Artist Statement: Meredith Fields

With this series, I took a different spin on traditional portraiture by painting a series of Pop Art-style portraits. For my subjects, I chose five people from across a range of cultures whom I believe to be inarguably great advocates of world peace; some are widely recognized, such as Martin Luther King Jr. and Mother Teresa, and others are not as well known, such as Morihei Ueshiba, the founder of Aikido. Though each individual represents a different cultural or religious background, what they each have in common is their belief that inner peace is vital to produce authentic change.

Each portrait is painted in acrylic on a 32 x 46 inch canvas. Painting with acrylics gave me the freedom to use a hard-edge painting technique, which lends the portraits a contemporary Pop Art quality. I chose mostly serene photographs of each person and painted each portrait in bright, unnatural colors to create a shocking contrast to the poses. I included three dimensional elements, such as rhinestones and gold-leaf to make each portrait more dynamic, as well as to draw interest to details that are significant or perhaps symbolic.

With each portrait I tried to capture the "color" of the subject's personality. I chose subjects from different cultures and religions because I wanted to express the importance of every culture working together for peace in the world.
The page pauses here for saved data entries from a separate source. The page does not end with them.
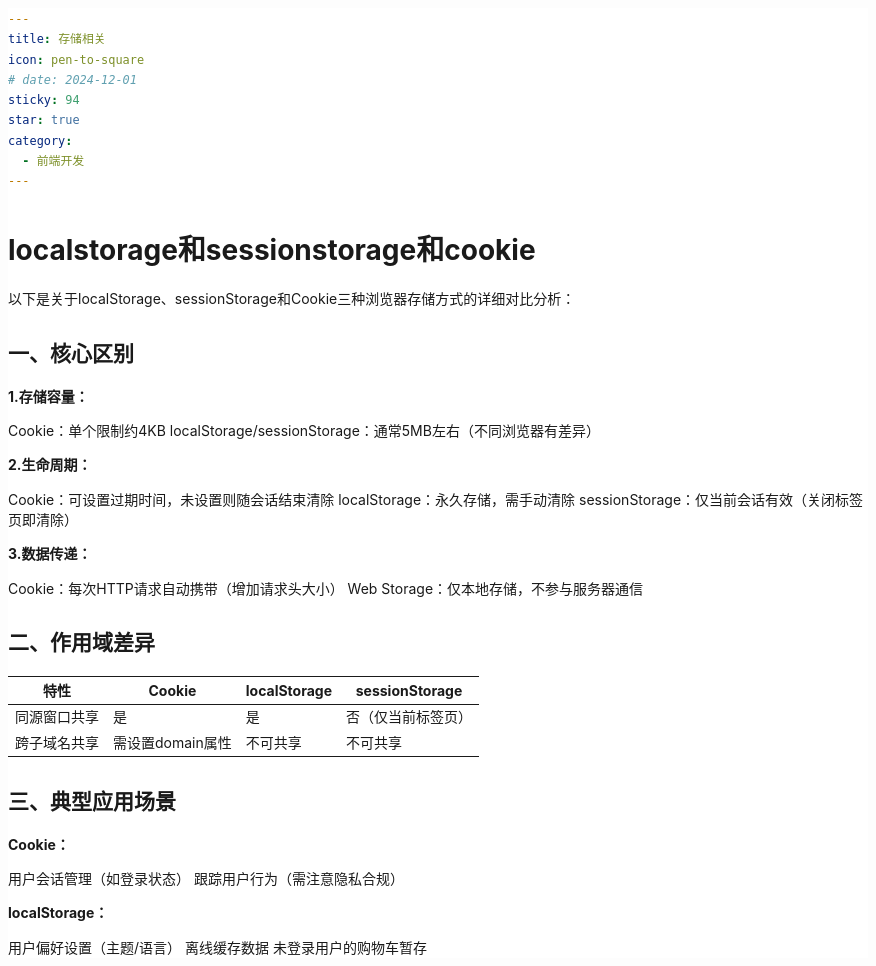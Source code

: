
 ```yaml
---
title: 存储相关
icon: pen-to-square
# date: 2024-12-01
sticky: 94
star: true
category:
  - 前端开发
---
```



# localstorage和sessionstorage和cookie
以下是关于localStorage、sessionStorage和Cookie三种浏览器存储方式的详细对比分析：

## 一、核心区别

**1.存储容量‌：**

Cookie：单个限制约4KB
localStorage/sessionStorage：通常5MB左右（不同浏览器有差异）

**2.生命周期‌：**

Cookie：可设置过期时间，未设置则随会话结束清除
localStorage：永久存储，需手动清除
sessionStorage：仅当前会话有效（关闭标签页即清除）

**3.数据传递‌：**

Cookie：每次HTTP请求自动携带（增加请求头大小）
Web Storage：仅本地存储，不参与服务器通信
## 二、作用域差异
|特性|	Cookie|	localStorage|	sessionStorage|
| ---- | --- | --- | --- |
|同源窗口共享	|是	|是|	否（仅当前标签页）|
|跨子域名共享	|需设置domain属性|	不可共享|	不可共享|
## 三、典型应用场景

**Cookie‌：**

用户会话管理（如登录状态）
跟踪用户行为（需注意隐私合规）

**localStorage‌：**

用户偏好设置（主题/语言）
离线缓存数据
未登录用户的购物车暂存
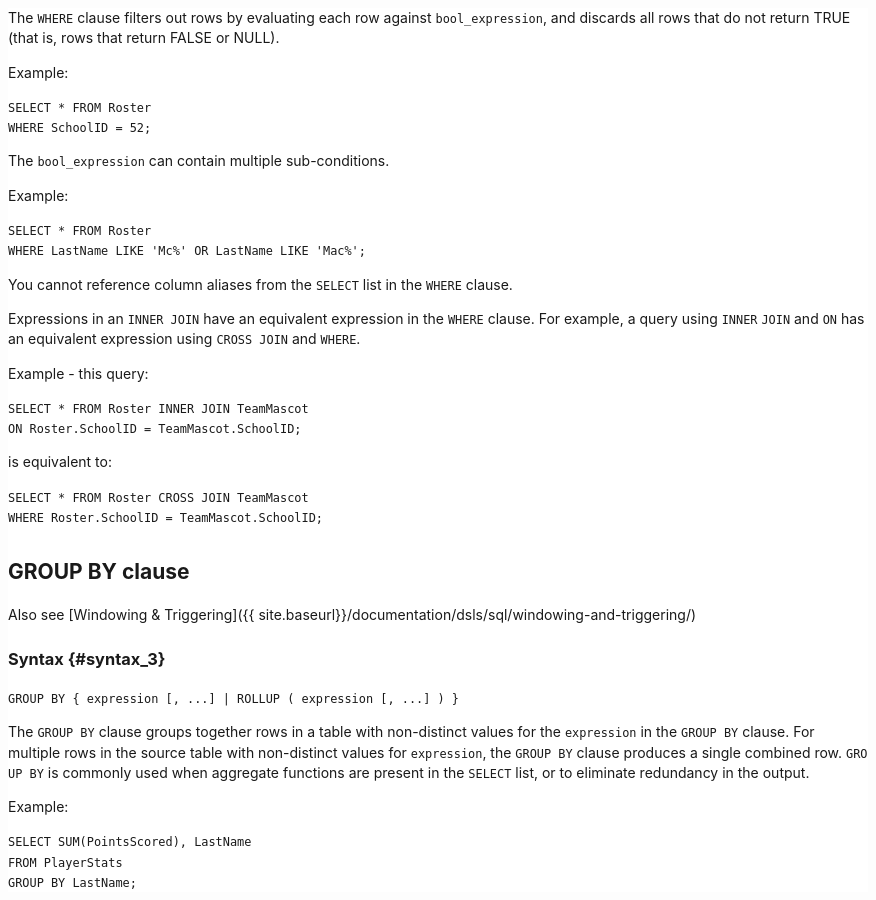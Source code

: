 The `WHERE` clause filters out rows by evaluating each row against
`bool_expression`, and discards all rows that do not return TRUE (that is, rows
that return FALSE or NULL).

Example:

```
SELECT * FROM Roster
WHERE SchoolID = 52;
```

The `bool_expression` can contain multiple sub-conditions.

Example:

```
SELECT * FROM Roster
WHERE LastName LIKE 'Mc%' OR LastName LIKE 'Mac%';
```

You cannot reference column aliases from the `SELECT` list in the `WHERE`
clause.

Expressions in an `INNER JOIN` have an equivalent expression in the `WHERE`
clause. For example, a query using `INNER` `JOIN` and `ON` has an equivalent
expression using `CROSS JOIN` and `WHERE`.

Example - this query:

```
SELECT * FROM Roster INNER JOIN TeamMascot
ON Roster.SchoolID = TeamMascot.SchoolID;
```

is equivalent to:

```
SELECT * FROM Roster CROSS JOIN TeamMascot
WHERE Roster.SchoolID = TeamMascot.SchoolID;
```

## GROUP BY clause

Also see [Windowing & Triggering]({{ site.baseurl}}/documentation/dsls/sql/windowing-and-triggering/)

### Syntax {#syntax_3}

    GROUP BY { expression [, ...] | ROLLUP ( expression [, ...] ) }

The `GROUP BY` clause groups together rows in a table with non-distinct values
for the `expression` in the `GROUP BY` clause. For multiple rows in the source
table with non-distinct values for `expression`, the `GROUP BY` clause produces
a single combined row. `GROUP BY` is commonly used when aggregate functions are
present in the `SELECT` list, or to eliminate redundancy in the output.

Example:

```
SELECT SUM(PointsScored), LastName
FROM PlayerStats
GROUP BY LastName;
```
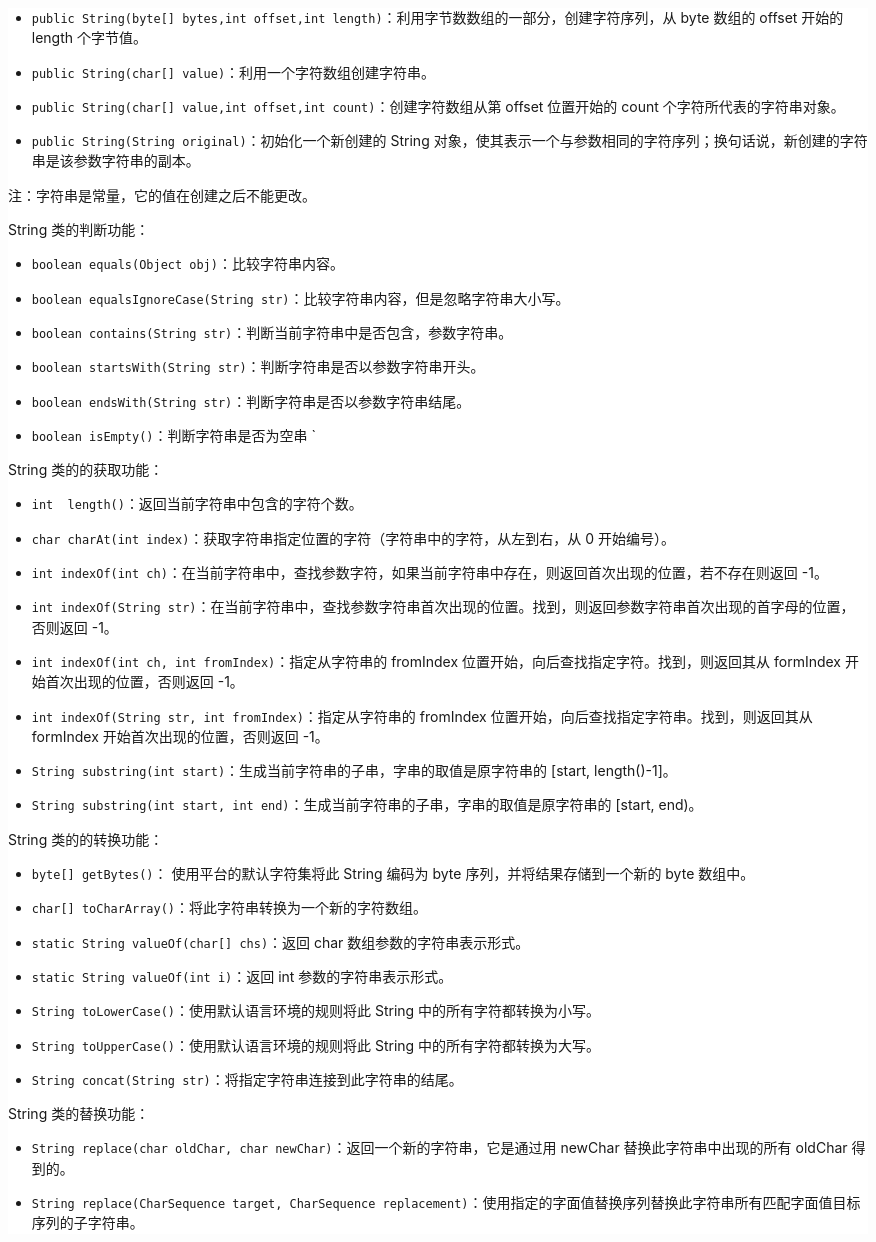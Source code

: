 - `public String(byte[] bytes,int offset,int length)`：利用字节数数组的一部分，创建字符序列，从 byte 数组的 offset 开始的 length 个字节值。

- `public String(char[] value)`：利用一个字符数组创建字符串。

- `public String(char[] value,int offset,int count)`：创建字符数组从第 offset 位置开始的 count 个字符所代表的字符串对象。

- `public String(String original)`：初始化一个新创建的 String 对象，使其表示一个与参数相同的字符序列；换句话说，新创建的字符串是该参数字符串的副本。

注：字符串是常量，它的值在创建之后不能更改。

String 类的判断功能：  
- `boolean equals(Object obj)`：比较字符串内容。

- `boolean equalsIgnoreCase(String str)`：比较字符串内容，但是忽略字符串大小写。

- `boolean contains(String str)`：判断当前字符串中是否包含，参数字符串。


- `boolean startsWith(String str)`：判断字符串是否以参数字符串开头。

- `boolean endsWith(String str)`：判断字符串是否以参数字符串结尾。

- `boolean isEmpty()`：判断字符串是否为空串
`

String 类的的获取功能：  
- `int  length()`：返回当前字符串中包含的字符个数。

- `char charAt(int index)`：获取字符串指定位置的字符（字符串中的字符，从左到右，从 0 开始编号）。

- `int indexOf(int ch)`：在当前字符串中，查找参数字符，如果当前字符串中存在，则返回首次出现的位置，若不存在则返回 -1。

- `int indexOf(String str)`：在当前字符串中，查找参数字符串首次出现的位置。找到，则返回参数字符串首次出现的首字母的位置，否则返回 -1。

- `int indexOf(int ch, int fromIndex)`：指定从字符串的 fromIndex 位置开始，向后查找指定字符。找到，则返回其从 formIndex 开始首次出现的位置，否则返回 -1。

- `int indexOf(String str, int fromIndex)`：指定从字符串的 fromIndex 位置开始，向后查找指定字符串。找到，则返回其从 formIndex 开始首次出现的位置，否则返回 -1。

- `String substring(int start)`：生成当前字符串的子串，字串的取值是原字符串的 [start, length()-1]。

- `String substring(int start, int end)`：生成当前字符串的子串，字串的取值是原字符串的 [start, end)。

String 类的的转换功能：
- `byte[] getBytes()`： 使用平台的默认字符集将此 String 编码为 byte 序列，并将结果存储到一个新的 byte 数组中。

- `char[] toCharArray()`：将此字符串转换为一个新的字符数组。

- `static String valueOf(char[] chs)`：返回 char 数组参数的字符串表示形式。

- `static String valueOf(int i)`：返回 int 参数的字符串表示形式。

- `String toLowerCase()`：使用默认语言环境的规则将此 String 中的所有字符都转换为小写。

- `String toUpperCase()`：使用默认语言环境的规则将此 String 中的所有字符都转换为大写。

- `String concat(String str)`：将指定字符串连接到此字符串的结尾。

String 类的替换功能：  
- `String replace(char oldChar, char newChar)`：返回一个新的字符串，它是通过用 newChar 替换此字符串中出现的所有 oldChar 得到的。

- `String replace(CharSequence target, CharSequence replacement)`：使用指定的字面值替换序列替换此字符串所有匹配字面值目标序列的子字符串。
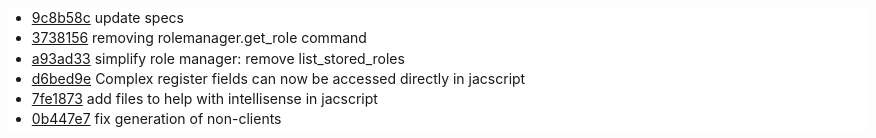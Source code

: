 * [9c8b58c](https://github.com/jacdac/jacdac-msr-modules/commit/9c8b58c) update specs
* [3738156](https://github.com/jacdac/jacdac-msr-modules/commit/3738156) removing rolemanager.get_role command
* [a93ad33](https://github.com/jacdac/jacdac-msr-modules/commit/a93ad33) simplify role manager: remove list_stored_roles
* [d6bed9e](https://github.com/jacdac/jacdac-msr-modules/commit/d6bed9e) Complex register fields can now be accessed directly in jacscript
* [7fe1873](https://github.com/jacdac/jacdac-msr-modules/commit/7fe1873) add files to help with intellisense in jacscript
* [0b447e7](https://github.com/jacdac/jacdac-msr-modules/commit/0b447e7) fix generation of non-clients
The color schemes were meant to express unity and harmony, and that the color of one's skin should be of least importance.

This series was influenced by the work of Andy Warhol, one of my favorite artists. His approach to traditional portraiture was shocking, yet undeniably appealing and fascinating. I borrowed his idea of painting celebrities as icons, as well as his technique of painting in flat, graphics-style color, but I added a personal twist by excluding black from each painting and adding three-dimensional elements. I worked up a general color-scheme digitally (in Photoshop), but then altered the colors during the painting process. My hope was that up-close portraits in bright, beautiful colors would be magnetic and unforgettable, as were these people of peace.